WHAT TO WORK ON:
Leave the pictures out and write out exactly the lines from the top of the entries through the line containing "### 通过Apollo Client管理状态".

===============

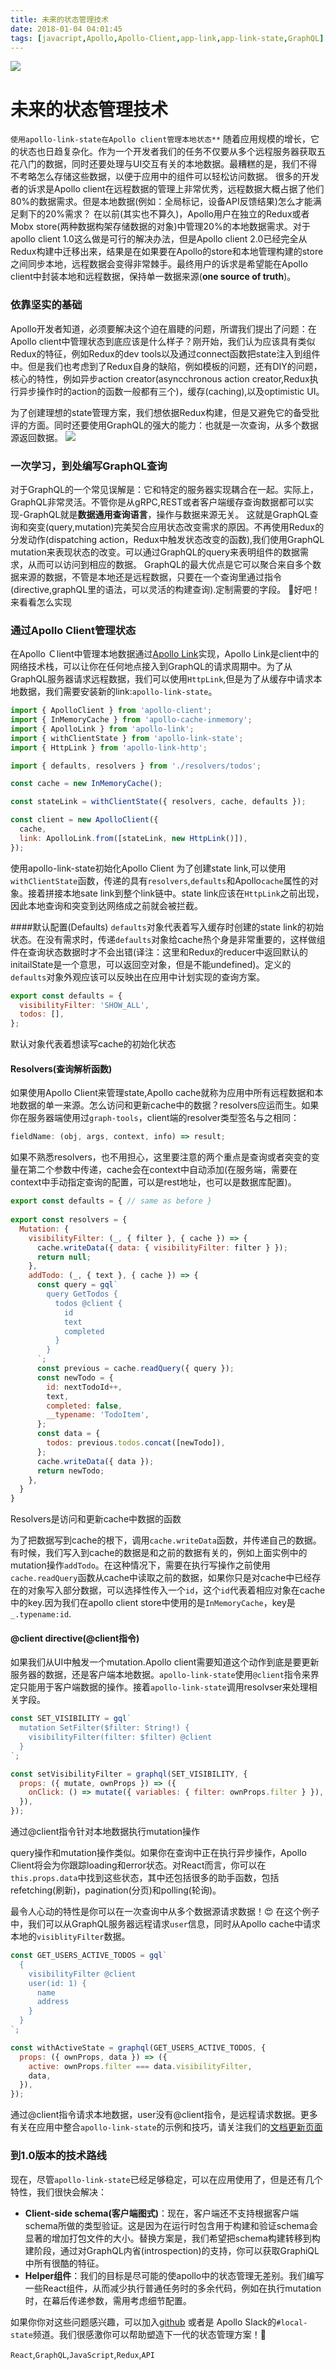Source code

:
```yaml
---
title: 未来的状态管理技术
date: 2018-01-04 04:01:45
tags: [javacript,Apollo,Apollo-Client,app-link,app-link-state,GraphQL] 
---
```

![](https://cdn-images-1.medium.com/max/2000/1*YfE1f2lBr0hnpcRESiUy1w.png)
# 未来的状态管理技术 
`使用apollo-link-state在Apollo client管理本地状态**`
随着应用规模的增长，它的状态也日趋复杂化。作为一个开发者我们的任务不仅要从多个远程服务器获取五花八门的数据，同时还要处理与UI交互有关的本地数据。最糟糕的是，我们不得不考略怎么存储这些数据，以便于应用中的组件可以轻松访问数据。
很多的开发者的诉求是Apollo client在远程数据的管理上非常优秀，远程数据大概占据了他们80%的数据需求。但是本地数据(例如：全局标记，设备API反馈结果)怎么才能满足剩下的20%需求？
在以前(其实也不算久)，Apollo用户在独立的Redux或者Mobx store(两种数据构架存储数据的对象)中管理20%的本地数据需求。对于apollo client 1.0这么做是可行的解决办法，但是Apollo client 2.0已经完全从Redux构建中迁移出来，结果是在如果要在Apollo的store和本地管理构建的store之间同步本地，远程数据会变得非常棘手。最终用户的诉求是希望能在Apollo client中封装本地和远程数据，保持单一数据来源(**one source of truth**)。

### 依靠坚实的基础
Apollo开发者知道，必须要解决这个迫在眉睫的问题，所谓我们提出了问题：在Apollo client中管理状态到底应该是什么样子？刚开始，我们认为应该具有类似Redux的特征，例如Redux的dev tools以及通过connect函数把state注入到组件中。但是我们也考虑到了Redux自身的缺陷，例如模板的问题，还有DIY的问题，核心的特性，例如异步action creator(asyncchronous action creator,Redux执行异步操作时的action的函数一般都有三个)，缓存(caching),以及optimistic UI。

为了创建理想的state管理方案，我们想依据Redux构建，但是又避免它的备受批评的方面。同时还要使用GraphQL的强大的能力：也就是一次查询，从多个数据源返回数据。
![](https://cdn-images-1.medium.com/max/1600/1*ZHTs1iOH247NQLEOxXzHFw.png)

### 一次学习，到处编写GraphQL查询
对于GraphQL的一个常见误解是：它和特定的服务器实现耦合在一起。实际上，GraphQL非常灵活。不管你是从gRPC,REST或者客户端缓存查询数据都可以实现-GraphQL就是**数据通用查询语言**，操作与数据来源无关。
这就是GraphQL查询和突变(query,mutation)完美契合应用状态改变需求的原因。不再使用Redux的分发动作(dispatching action，Redux中触发状态改变的函数),我们使用GraphQL mutation来表现状态的改变。可以通过GraphQL的query来表明组件的数据需求，从而可以访问到相应的数据。
GraphQL的最大优点是它可以聚合来自多个数据来源的数据，不管是本地还是远程数据，只要在一个查询里通过指令(directive,graphQL里的语法，可以灵活的构建查询).定制需要的字段。 🎉好吧！来看看怎么实现

### 通过Apollo Client管理状态
在Apollo Ｃlient中管理本地数据通过[Apollo Link](https://www.apollographql.com/docs/link/)实现，Apollo Link是client中的网络技术栈，可以让你在任何地点接入到GraphQL的请求周期中。为了从GraphQL服务器请求远程数据，我们可以使用`HttpLink`,但是为了从缓存中请求本地数据，我们需要安装新的link:`apollo-link-state`。

```javascript
import { ApolloClient } from 'apollo-client';
import { InMemoryCache } from 'apollo-cache-inmemory';
import { ApolloLink } from 'apollo-link';
import { withClientState } from 'apollo-link-state';
import { HttpLink } from 'apollo-link-http';

import { defaults, resolvers } from './resolvers/todos';

const cache = new InMemoryCache();

const stateLink = withClientState({ resolvers, cache, defaults });

const client = new ApolloClient({
  cache,
  link: ApolloLink.from([stateLink, new HttpLink()]),
});
```
使用apollo-link-state初始化Apollo Client
为了创建state link,可以使用`withClientState`函数，传递的具有`resolvers`,`defaults`和Apollo`cache`属性的对象。接着拼接本地sate link到整个link链中。state link应该在`HttpLink`之前出现，因此本地查询和突变到达网络成之前就会被拦截。

####默认配置(Defaults)
`defaults`对象代表着写入缓存时创建的state link的初始状态。在没有需求时，传递`defaults`对象给cache热个身是非常重要的，这样做组件在查询状态数据时才不会出错(译注：这里和Redux的reducer中返回默认的initailState是一个意思，可以返回空对象，但是不能undefined)。定义的`defaults`对象外观应该可以反映出在应用中计划实现的查询方案。

```javascript
export const defaults = {
  visibilityFilter: 'SHOW_ALL',
  todos: [],
};
```
默认对象代表着想读写cache的初始化状态

#### Resolvers(查询解析函数)
如果使用Apollo Client来管理state,Apollo cache就称为应用中所有远程数据和本地数据的单一来源。怎么访问和更新cache中的数据？resolvers应运而生。如果你在服务器端使用过`graph-tools`，client端的resolver类型签名与之相同：

```javascript
fieldName: (obj, args, context, info) => result;
```
如果不熟悉resolvers，也不用担心，这里要注意的两个重点是查询或者突变的变量在第二个参数中传递，cache会在context中自动添加(在服务端，需要在context中手动指定查询的配置，可以是rest地址，也可以是数据库配置)。

```javascript
export const defaults = { // same as before }
  
export const resolvers = {
  Mutation: {
    visibilityFilter: (_, { filter }, { cache }) => {
      cache.writeData({ data: { visibilityFilter: filter } });
      return null;
    },
    addTodo: (_, { text }, { cache }) => {
      const query = gql`
        query GetTodos {
          todos @client {
            id
            text
            completed
          }
        }
      `;
      const previous = cache.readQuery({ query });
      const newTodo = {
        id: nextTodoId++,
        text,
        completed: false,
        __typename: 'TodoItem',
      };
      const data = {
        todos: previous.todos.concat([newTodo]),
      };
      cache.writeData({ data });
      return newTodo;
    },
  }
}
```
Resolvers是访问和更新cache中数据的函数

为了把数据写到cache的根下，调用`cache.writeData`函数，并传递自己的数据。有时候，我们写入到cache的数据是和之前的数据有关的，例如上面实例中的mutation操作`addTodo`。在这种情况下，需要在执行写操作之前使用`cache.readQuery`函数从cache中读取之前的数据，如果你只是对cache中已经存在的对象写入部分数据，可以选择性传入一个`id`，这个`id`代表着相应对象在cache中的key.因为我们在apollo client store中使用的是`InMemoryCache`，key是`_.typename:id`.

#### @client directive(@client指令)
如果我们从UI中触发一个mutation.Apollo client需要知道这个动作到底是要更新服务器的数据，还是客户端本地数据。`apollo-link-state`使用`@client`指令来界定只能用于客户端数据的操作。接着`apollo-link-state`调用resolvser来处理相关字段。

```javascript
const SET_VISIBILITY = gql`
  mutation SetFilter($filter: String!) {
    visibilityFilter(filter: $filter) @client
  }
`;

const setVisibilityFilter = graphql(SET_VISIBILITY, {
  props: ({ mutate, ownProps }) => ({
    onClick: () => mutate({ variables: { filter: ownProps.filter } }),
  }),
});
```
通过@client指令针对本地数据执行mutation操作

query操作和mutation操作类似。如果你在查询中正在执行异步操作，Apollo Client将会为你跟踪loading和error状态。对React而言，你可以在`this.props.data`中找到这些状态，其中还包括很多的助手函数，包括refetching(刷新)，pagination(分页)和polling(轮询)。

最令人心动的特性是你可以在一次查询中从多个数据源请求数据！😍 
在这个例子中，我们可以从GraphQL服务器远程请求`user`信息，同时从Apollo cache中请求本地的`visiblityFilter`数据。

```javascript
const GET_USERS_ACTIVE_TODOS = gql`
  {
    visibilityFilter @client
    user(id: 1) {
      name
      address
    }
  }
`;

const withActiveState = graphql(GET_USERS_ACTIVE_TODOS, {
  props: ({ ownProps, data }) => ({
    active: ownProps.filter === data.visibilityFilter,
    data,
  }),
});
```
通过@client指令请求本地数据，user没有@client指令，是远程请求数据。更多有关在应用中整合`apollo-link-state`的示例和技巧，请关注我们的[文档更新页面](https://www.apollographql.com/docs/link/links/state.html)

### 到1.0版本的技术路线
现在，尽管`apollo-link-state`已经足够稳定，可以在应用使用了，但是还有几个特性，我们很快会解决：

*  **Client-side schema(客户端图式)**：现在，客户端还不支持根据客户端schema所做的类型验证。这是因为在运行时包含用于构建和验证schema会显著的增加打包文件的大小。替换方案是，我们希望把schema构建转移到构建阶段，通过对GraphQL内省(introspection)的支持，你可以获取GraphiQL中所有很酷的特征。
*  **Helper组件**：我们的目标是尽可能的使apollo中的状态管理无差别。我们编写一些React组件，从而减少执行普通任务时的多余代码，例如在执行mutation时，在幕后传递参数，需用考虑细节配置。

如果你你对这些问题感兴趣，可以加入[github](https://github.com/apollographql/apollo-link-state) 或者是 Apollo Slack的`#local-state`频道。我们很感激你可以帮助塑造下一代的状态管理方案！🚀


`React`,`GraphQL`,`JavaScript`,`Redux`,`API`






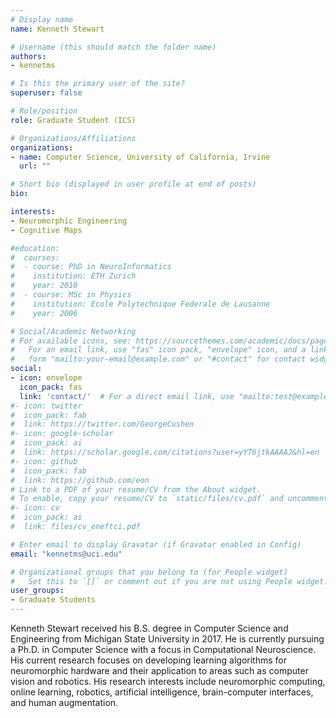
 ```yaml
---
# Display name
name: Kenneth Stewart

# Username (this should match the folder name)
authors:
- kennetms

# Is this the primary user of the site?
superuser: false

# Role/position
role: Graduate Student (ICS)

# Organizations/Affiliations
organizations:
- name: Computer Science, University of California, Irvine
  url: ""

# Short bio (displayed in user profile at end of posts)
bio: 

interests:
- Neuromorphic Engineering
- Cognitive Maps

#education:
#  courses:
#  - course: PhD in NeuroInformatics
#    institution: ETH Zurich
#    year: 2010
#  - course: MSc in Physics
#    institution: Ecole Polytechnique Federale de Lausanne
#    year: 2006

# Social/Academic Networking
# For available icons, see: https://sourcethemes.com/academic/docs/page-builder/#icons
#   For an email link, use "fas" icon pack, "envelope" icon, and a link in the
#   form "mailto:your-email@example.com" or "#contact" for contact widget.
social:
- icon: envelope
  icon_pack: fas
  link: 'contact/'  # For a direct email link, use "mailto:test@example.org".
#- icon: twitter
#  icon_pack: fab
#  link: https://twitter.com/GeorgeCushen
#- icon: google-scholar
#  icon_pack: ai
#  link: https://scholar.google.com/citations?user=yYT6jtkAAAAJ&hl=en
#- icon: github
#  icon_pack: fab
#  link: https://github.com/eon
# Link to a PDF of your resume/CV from the About widget.
# To enable, copy your resume/CV to `static/files/cv.pdf` and uncomment the lines below.
#- icon: cv
#  icon_pack: ai
#  link: files/cv_eneftci.pdf

# Enter email to display Gravatar (if Gravatar enabled in Config)
email: "kennetms@uci.edu"

# Organizational groups that you belong to (for People widget)
#   Set this to `[]` or comment out if you are not using People widget.
user_groups:
- Graduate Students
---
```

Kenneth Stewart received his B.S. degree in Computer Science and Engineering from Michigan State University in 2017. He is currently pursuing a Ph.D. in Computer Science with a focus in Computational Neuroscience. His current research focuses on developing learning algorithms for neuromorphic hardware and their application to areas such as computer vision and robotics. His research interests include neuromorphic computing, online learning, robotics, artificial intelligence, brain-computer interfaces, and human augmentation.
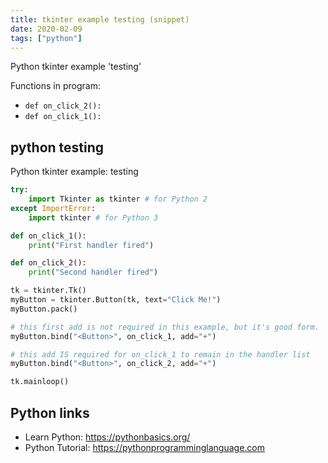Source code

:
 ```yaml
---
title: tkinter example testing (snippet)
date: 2020-02-09
tags: ["python"]
---
```

Python tkinter example 'testing'

Functions in program: 
* `def on_click_2():`
* `def on_click_1():`

## python testing

Python tkinter example: testing

```python
try:
    import Tkinter as tkinter # for Python 2
except ImportError:
    import tkinter # for Python 3

def on_click_1():
    print("First handler fired")

def on_click_2():
    print("Second handler fired")

tk = tkinter.Tk()
myButton = tkinter.Button(tk, text="Click Me!")
myButton.pack()

# this first add is not required in this example, but it's good form.
myButton.bind("<Button>", on_click_1, add="+")

# this add IS required for on_click_1 to remain in the handler list
myButton.bind("<Button>", on_click_2, add="+")

tk.mainloop()

```

## Python links

- Learn Python: https://pythonbasics.org/
- Python Tutorial: https://pythonprogramminglanguage.com

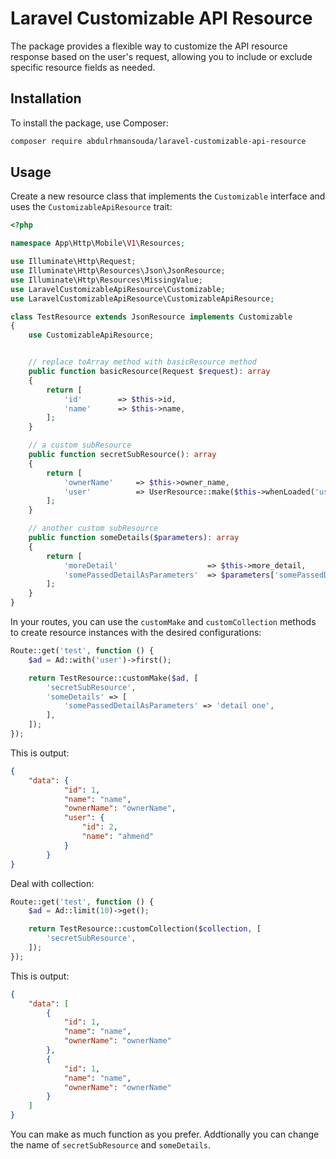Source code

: # Laravel Customizable API Resource

The package provides a flexible way to customize the API resource response based on the user's request, allowing you to include or exclude specific resource fields as needed.

## Installation

To install the package, use Composer:

```bash
composer require abdulrhmansouda/laravel-customizable-api-resource
```

## Usage

Create a new resource class that implements the `Customizable` interface and uses the `CustomizableApiResource` trait:

```php
<?php

namespace App\Http\Mobile\V1\Resources;

use Illuminate\Http\Request;
use Illuminate\Http\Resources\Json\JsonResource;
use Illuminate\Http\Resources\MissingValue;
use LaravelCustomizableApiResource\Customizable;
use LaravelCustomizableApiResource\CustomizableApiResource;

class TestResource extends JsonResource implements Customizable
{
    use CustomizableApiResource;


    // replace toArray method with basicResource method
    public function basicResource(Request $request): array
    {
        return [
            'id'        => $this->id,
            'name'      => $this->name,
        ];
    }

    // a custom subResource
    public function secretSubResource(): array
    {
        return [
            'ownerName'     => $this->owner_name,
            'user'          => UserResource::make($this->whenLoaded('user')),
        ];
    }

    // another custom subResource
    public function someDetails($parameters): array
    {
        return [
            'moreDetail'                    => $this->more_detail,
            'somePassedDetailAsParameters'  => $parameters['somePassedDetailAsParameters'],
        ];
    }
}

```

In your routes, you can use the `customMake` and `customCollection` methods to create resource instances with the desired configurations:

```php
Route::get('test', function () {
    $ad = Ad::with('user')->first();

    return TestResource::customMake($ad, [
        'secretSubResource',
        'someDetails' => [
            'somePassedDetailAsParameters' => 'detail one',
        ],
    ]);
});

```

This is output:
```json
{
    "data": {
            "id": 1,
            "name": "name",
            "ownerName": "ownerName",
            "user": {
                "id": 2,
                "name": "ahmend"
            }
        }
}
```

Deal with collection:

```php
Route::get('test', function () {
    $ad = Ad::limit(10)->get();

    return TestResource::customCollection($collection, [
        'secretSubResource',
    ]);
});
```

This is output:
```json
{
    "data": [
        {
            "id": 1,
            "name": "name",
            "ownerName": "ownerName"
        },
        {
            "id": 1,
            "name": "name",
            "ownerName": "ownerName"
        }
    ]
}
```

You can make as much function as you prefer. Addtionally you can change the name of `secretSubResource` and `someDetails`.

===============

RESPONSE AREA:
Source code

:
```yaml
---
title: 未来的状态管理技术
date: 2018-01-04 04:01:45
tags: [javacript,Apollo,Apollo-Client,app-link,app-link-state,GraphQL] 
---
```

![](https://cdn-images-1.medium.com/max/2000/1*YfE1f2lBr0hnpcRESiUy1w.png)
# 未来的状态管理技术 
`使用apollo-link-state在Apollo client管理本地状态**`
随着应用规模的增长，它的状态也日趋复杂化。作为一个开发者我们的任务不仅要从多个远程服务器获取五花八门的数据，同时还要处理与UI交互有关的本地数据。最糟糕的是，我们不得不考略怎么存储这些数据，以便于应用中的组件可以轻松访问数据。
很多的开发者的诉求是Apollo client在远程数据的管理上非常优秀，远程数据大概占据了他们80%的数据需求。但是本地数据(例如：全局标记，设备API反馈结果)怎么才能满足剩下的20%需求？
在以前(其实也不算久)，Apollo用户在独立的Redux或者Mobx store(两种数据构架存储数据的对象)中管理20%的本地数据需求。对于apollo client 1.0这么做是可行的解决办法，但是Apollo client 2.0已经完全从Redux构建中迁移出来，结果是在如果要在Apollo的store和本地管理构建的store之间同步本地，远程数据会变得非常棘手。最终用户的诉求是希望能在Apollo client中封装本地和远程数据，保持单一数据来源(**one source of truth**)。

### 依靠坚实的基础
Apollo开发者知道，必须要解决这个迫在眉睫的问题，所谓我们提出了问题：在Apollo client中管理状态到底应该是什么样子？刚开始，我们认为应该具有类似Redux的特征，例如Redux的dev tools以及通过connect函数把state注入到组件中。但是我们也考虑到了Redux自身的缺陷，例如模板的问题，还有DIY的问题，核心的特性，例如异步action creator(asyncchronous action creator,Redux执行异步操作时的action的函数一般都有三个)，缓存(caching),以及optimistic UI。

为了创建理想的state管理方案，我们想依据Redux构建，但是又避免它的备受批评的方面。同时还要使用GraphQL的强大的能力：也就是一次查询，从多个数据源返回数据。
![](https://cdn-images-1.medium.com/max/1600/1*ZHTs1iOH247NQLEOxXzHFw.png)

### 一次学习，到处编写GraphQL查询
对于GraphQL的一个常见误解是：它和特定的服务器实现耦合在一起。实际上，GraphQL非常灵活。不管你是从gRPC,REST或者客户端缓存查询数据都可以实现-GraphQL就是**数据通用查询语言**，操作与数据来源无关。
这就是GraphQL查询和突变(query,mutation)完美契合应用状态改变需求的原因。不再使用Redux的分发动作(dispatching action，Redux中触发状态改变的函数),我们使用GraphQL mutation来表现状态的改变。可以通过GraphQL的query来表明组件的数据需求，从而可以访问到相应的数据。
GraphQL的最大优点是它可以聚合来自多个数据来源的数据，不管是本地还是远程数据，只要在一个查询里通过指令(directive,graphQL里的语法，可以灵活的构建查询).定制需要的字段。 🎉好吧！来看看怎么实现

### 通过Apollo Client管理状态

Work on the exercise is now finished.